The use of activity-based modeling to analyze the effect of land-use policies on travel behavior

This paper suggests that in order to analyze the effect of land-use policies on travel behavior an integrated framework that extend travel activity-based models to include various land-use issues such as residential location and work place should be developed and use. The importance of analyzing various land-use policies on travel behavior is continuously increasing as various policies such as transit-oriented developments, mixed land-use, different concentrations schemes, and more broadly Smart Growth, are often suggested as a means to mitigate transportation problems. Given our limited understanding of the effects of the various land-use polices on travel behavior it is imported to develop better approaches to analyze such policies. Activity-based models, that treat travel as a derivation of the demand for personal activities, provides an opportunity to better understand travel behavior as the explicit modeling of activities and the consequent tours and trips enable a more credible analysis of responses to policies and their effect on traffic and air quality.

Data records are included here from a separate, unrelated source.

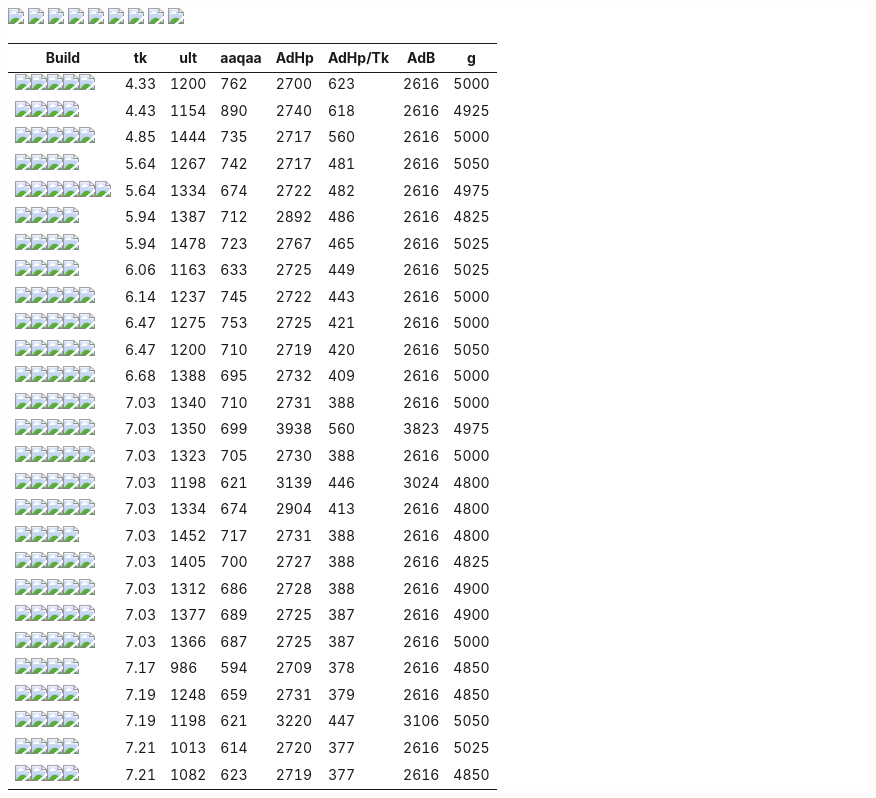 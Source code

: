 
![](/Styles/Precision/PressTheAttack/PressTheAttack.png)
![](/Styles/Precision/Overheal.png)
![](/Styles/Precision/LegendAlacrity/LegendAlacrity.png)
![](/Styles/Precision/CutDown/CutDown.png)
![](/Styles/Sorcery/AbsoluteFocus/AbsoluteFocus.png)
![](/Styles/Sorcery/GatheringStorm/GatheringStorm.png)
![](/StatMods/StatModsAttackSpeedIcon.png)
![](/StatMods/StatModsAdaptiveForceIcon.png)
![](/StatMods/StatModsArmorIcon.png)





 Build |tk|ult|aaqaa|AdHp|AdHp/Tk|AdB|g
-|-|-|-|-|-|-|-
![](/item/6672.png)![](/item/1001.png)![](/item/1053.png)![](/item/1055.png)![](/item/1036.png)|4.33|1200|762|2700|623|2616|5000
![](/item/3153.png)![](/item/1001.png)![](/item/1055.png)![](/item/1037.png)|4.43|1154|890|2740|618|2616|4925
![](/item/6676.png)![](/item/1001.png)![](/item/1053.png)![](/item/1055.png)![](/item/1036.png)|4.85|1444|735|2717|560|2616|5000
![](/item/6695.png)![](/item/1053.png)![](/item/1055.png)![](/item/3006.png)|5.64|1267|742|2717|481|2616|5050
![](/item/3006.png)![](/item/1053.png)![](/item/1055.png)![](/item/1038.png)![](/item/1037.png)![](/item/1036.png)|5.64|1334|674|2722|482|2616|4975
![](/item/3072.png)![](/item/1001.png)![](/item/1055.png)![](/item/1037.png)|5.94|1387|712|2892|486|2616|4825
![](/item/3074.png)![](/item/1001.png)![](/item/1055.png)![](/item/1037.png)|5.94|1478|723|2767|465|2616|5025
![](/item/3046.png)![](/item/1053.png)![](/item/1055.png)![](/item/1037.png)|6.06|1163|633|2725|449|2616|5025
![](/item/3087.png)![](/item/1001.png)![](/item/1053.png)![](/item/1055.png)![](/item/1036.png)|6.14|1237|745|2722|443|2616|5000
![](/item/3095.png)![](/item/1001.png)![](/item/1053.png)![](/item/1055.png)![](/item/1036.png)|6.47|1275|753|2725|421|2616|5000
![](/item/3094.png)![](/item/1053.png)![](/item/1055.png)![](/item/1036.png)![](/item/1036.png)|6.47|1200|710|2719|420|2616|5050
![](/item/6696.png)![](/item/1001.png)![](/item/1053.png)![](/item/1055.png)![](/item/1036.png)|6.68|1388|695|2732|409|2616|5000
![](/item/3033.png)![](/item/1001.png)![](/item/1053.png)![](/item/1055.png)![](/item/1036.png)|7.03|1340|710|2731|388|2616|5000
![](/item/6673.png)![](/item/1001.png)![](/item/1055.png)![](/item/1037.png)![](/item/1036.png)|7.03|1350|699|3938|560|3823|4975
![](/item/3036.png)![](/item/1001.png)![](/item/1053.png)![](/item/1055.png)![](/item/1036.png)|7.03|1323|705|2730|388|2616|5000
![](/item/6609.png)![](/item/1001.png)![](/item/1053.png)![](/item/1055.png)![](/item/1036.png)|7.03|1198|621|3139|446|3024|4800
![](/item/3156.png)![](/item/1001.png)![](/item/1053.png)![](/item/1055.png)![](/item/1036.png)|7.03|1334|674|2904|413|2616|4800
![](/item/3142.png)![](/item/1053.png)![](/item/1055.png)![](/item/1036.png)|7.03|1452|717|2731|388|2616|4800
![](/item/3179.png)![](/item/1001.png)![](/item/1053.png)![](/item/1055.png)![](/item/1037.png)|7.03|1405|700|2727|388|2616|4825
![](/item/3508.png)![](/item/1001.png)![](/item/1053.png)![](/item/1055.png)![](/item/1036.png)|7.03|1312|686|2728|388|2616|4900
![](/item/3004.png)![](/item/1001.png)![](/item/1053.png)![](/item/1055.png)![](/item/1036.png)|7.03|1377|689|2725|387|2616|4900
![](/item/6693.png)![](/item/1001.png)![](/item/1053.png)![](/item/1055.png)![](/item/1036.png)|7.03|1366|687|2725|387|2616|5000
![](/item/3115.png)![](/item/1001.png)![](/item/1053.png)![](/item/1055.png)|7.17|986|594|2709|378|2616|4850
![](/item/6694.png)![](/item/1001.png)![](/item/1053.png)![](/item/1055.png)|7.19|1248|659|2731|379|2616|4850
![](/item/3161.png)![](/item/1001.png)![](/item/1053.png)![](/item/1055.png)|7.19|1198|621|3220|447|3106|5050
![](/item/3085.png)![](/item/1053.png)![](/item/1055.png)![](/item/1037.png)|7.21|1013|614|2720|377|2616|5025
![](/item/3091.png)![](/item/1001.png)![](/item/1053.png)![](/item/1055.png)|7.21|1082|623|2719|377|2616|4850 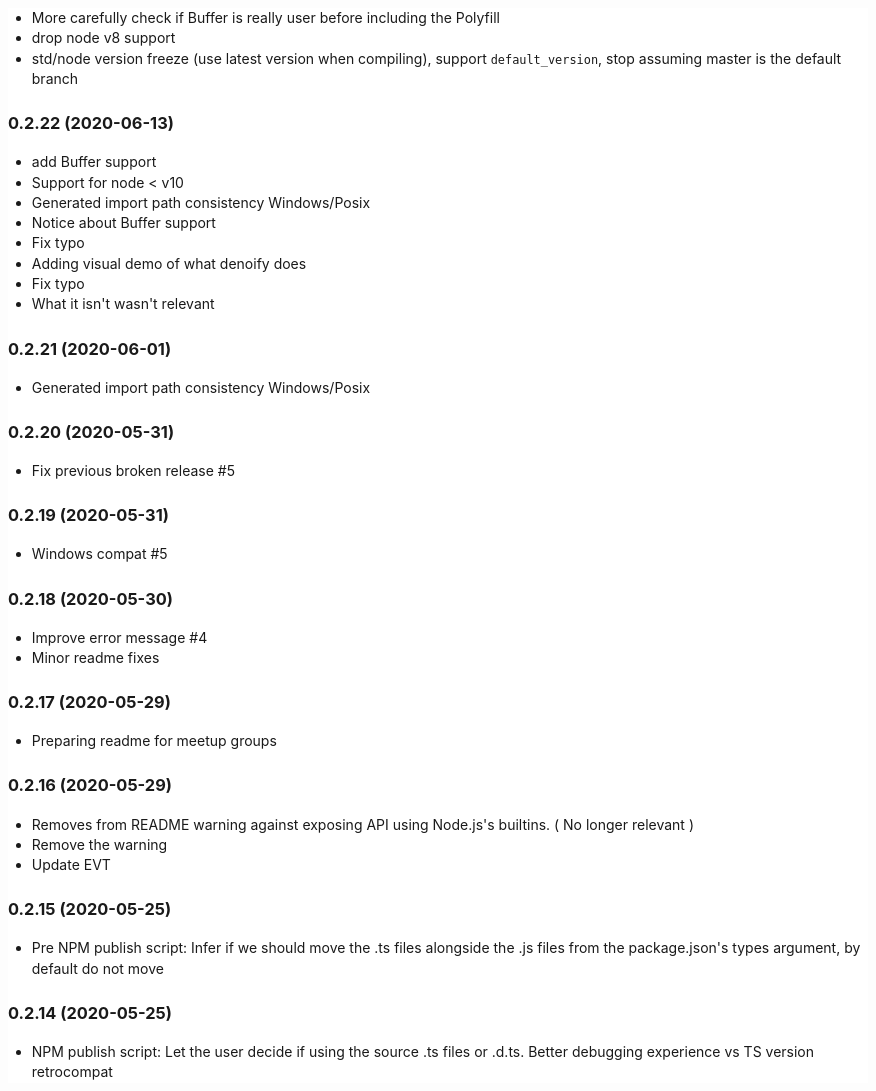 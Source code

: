-   More carefully check if Buffer is really user before including the Polyfill
-   drop node v8 support
-   std/node version freeze (use latest version when compiling), support `default_version`, stop assuming master is the default branch

### **0.2.22** (2020-06-13)

-   add Buffer support
-   Support for node < v10
-   Generated import path consistency Windows/Posix
-   Notice about Buffer support
-   Fix typo
-   Adding visual demo of what denoify does
-   Fix typo
-   What it isn't wasn't relevant

### **0.2.21** (2020-06-01)

-   Generated import path consistency Windows/Posix

### **0.2.20** (2020-05-31)

-   Fix previous broken release #5

### **0.2.19** (2020-05-31)

-   Windows compat #5

### **0.2.18** (2020-05-30)

-   Improve error message #4
-   Minor readme fixes

### **0.2.17** (2020-05-29)

-   Preparing readme for meetup groups

### **0.2.16** (2020-05-29)

-   Removes from README warning against exposing API using Node.js's builtins. ( No longer relevant )
-   Remove the warning
-   Update EVT

### **0.2.15** (2020-05-25)

-   Pre NPM publish script: Infer if we should move the .ts files alongside the .js files from the package.json's types argument, by default do not move

### **0.2.14** (2020-05-25)

-   NPM publish script: Let the user decide if using the source .ts files or .d.ts. Better debugging experience vs TS version retrocompat

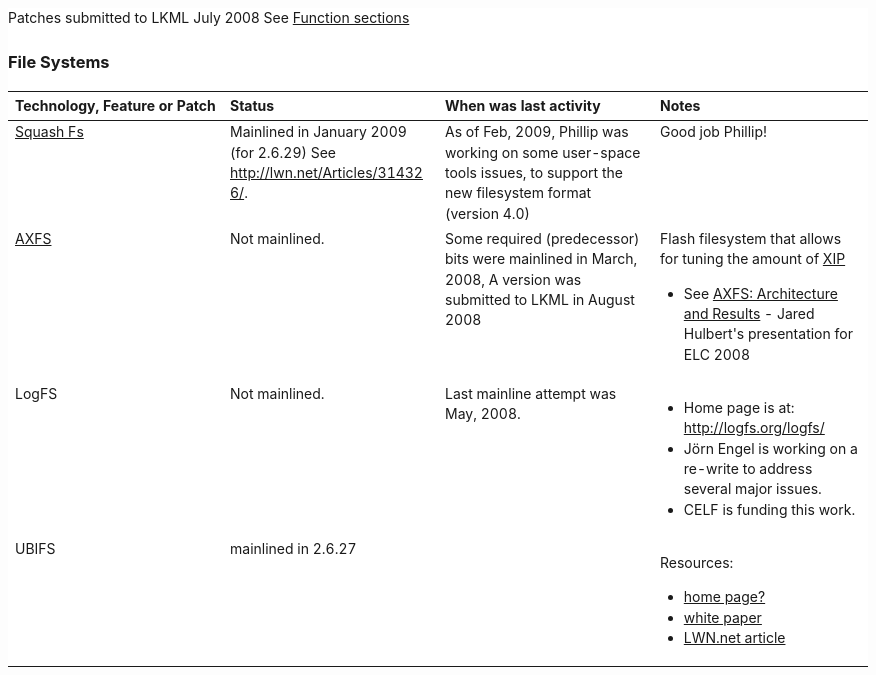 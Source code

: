 <td align="left">Patches submitted to LKML</td>
<td align="left">July 2008</td>
<td align="left">See <a href="http://elinux.org/Function_sections" title="Function sections">Function sections</a></td>
</tr>
</tbody>
</table>

### File Systems

<table>
<col width="25%" />
<col width="25%" />
<col width="25%" />
<col width="25%" />
<thead>
<tr class="header">
<th align="left">Technology, Feature or Patch</th>
<th align="left">Status</th>
<th align="left">When was last activity</th>
<th align="left">Notes</th>
</tr>
</thead>
<tbody>
<tr class="odd">
<td align="left"><a href="http://elinux.org/Squash_Fs" title="Squash Fs">Squash Fs</a></td>
<td align="left">Mainlined in January 2009 (for 2.6.29) See <a href="http://lwn.net/Articles/314326/">http://lwn.net/Articles/314326/</a>.</td>
<td align="left">As of Feb, 2009, Phillip was working on some user-space tools issues, to support the new filesystem format (version 4.0)</td>
<td align="left">Good job Phillip!</td>
</tr>
<tr class="even">
<td align="left"><a href="http://elinux.org/AXFS" title="AXFS">AXFS</a></td>
<td align="left">Not mainlined.</td>
<td align="left">Some required (predecessor) bits were mainlined in March, 2008, A version was submitted to LKML in August 2008</td>
<td align="left">Flash filesystem that allows for tuning the amount of <a href="http://elinux.org/Application_XIP" title="Application XIP">XIP</a>
<ul>
<li>See <a href="http://www.celinux.org/elc08_presentations/AXFS_at_ELC_2008.ppt">AXFS: Architecture and Results</a> - Jared Hulbert's presentation for ELC 2008</li>
</ul></td>
</tr>
<tr class="odd">
<td align="left">LogFS</td>
<td align="left">Not mainlined.</td>
<td align="left">Last mainline attempt was May, 2008.</td>
<td align="left"><ul>
<li>Home page is at: <a href="http://logfs.org/logfs/">http://logfs.org/logfs/</a></li>
<li>Jörn Engel is working on a re-write to address several major issues.</li>
<li>CELF is funding this work.</li>
</ul></td>
</tr>
<tr class="even">
<td align="left">UBIFS</td>
<td align="left">mainlined in 2.6.27</td>
<td align="left"></td>
<td align="left"><p>Resources:</p>
<ul>
<li><a href="http://www.linux-mtd.infradead.org/doc/ubifs.html">home page?</a></li>
<li><a href="http://www.linux-mtd.infradead.org/doc/ubifs_whitepaper.pdf">white paper</a></li>
<li><a href="http://lwn.net/Articles/276025/">LWN.net article</a></li>
</ul></td>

The theoretical framework of activity-based models starts with urban and land-use development as inputs; however, there is a need to translate this framework to analyze specific land-use policies. This paper discusses the advantages and potential of activity-based models for analyzing the effect of land-use policies on travel behavior. It suggests improvements that will extend the general framework to achieve a better understanding of travelers’ responses to various land-use policies and shows its advantages over tip-based models, which simply do not have such capabilities. The improved activity-based approach is illustrated through a case study based on the Portland activity-based model combined with a stated-preference residential choice model. A package of land-use policies— including improved land-use, school quality, safety, and transit service in the city center—is introduced, and its effect on household redistribution and regional travel is tested using this integrated framework. The results of this case study show that the effects of the land-use policies introduced had only marginal effects on regional travel.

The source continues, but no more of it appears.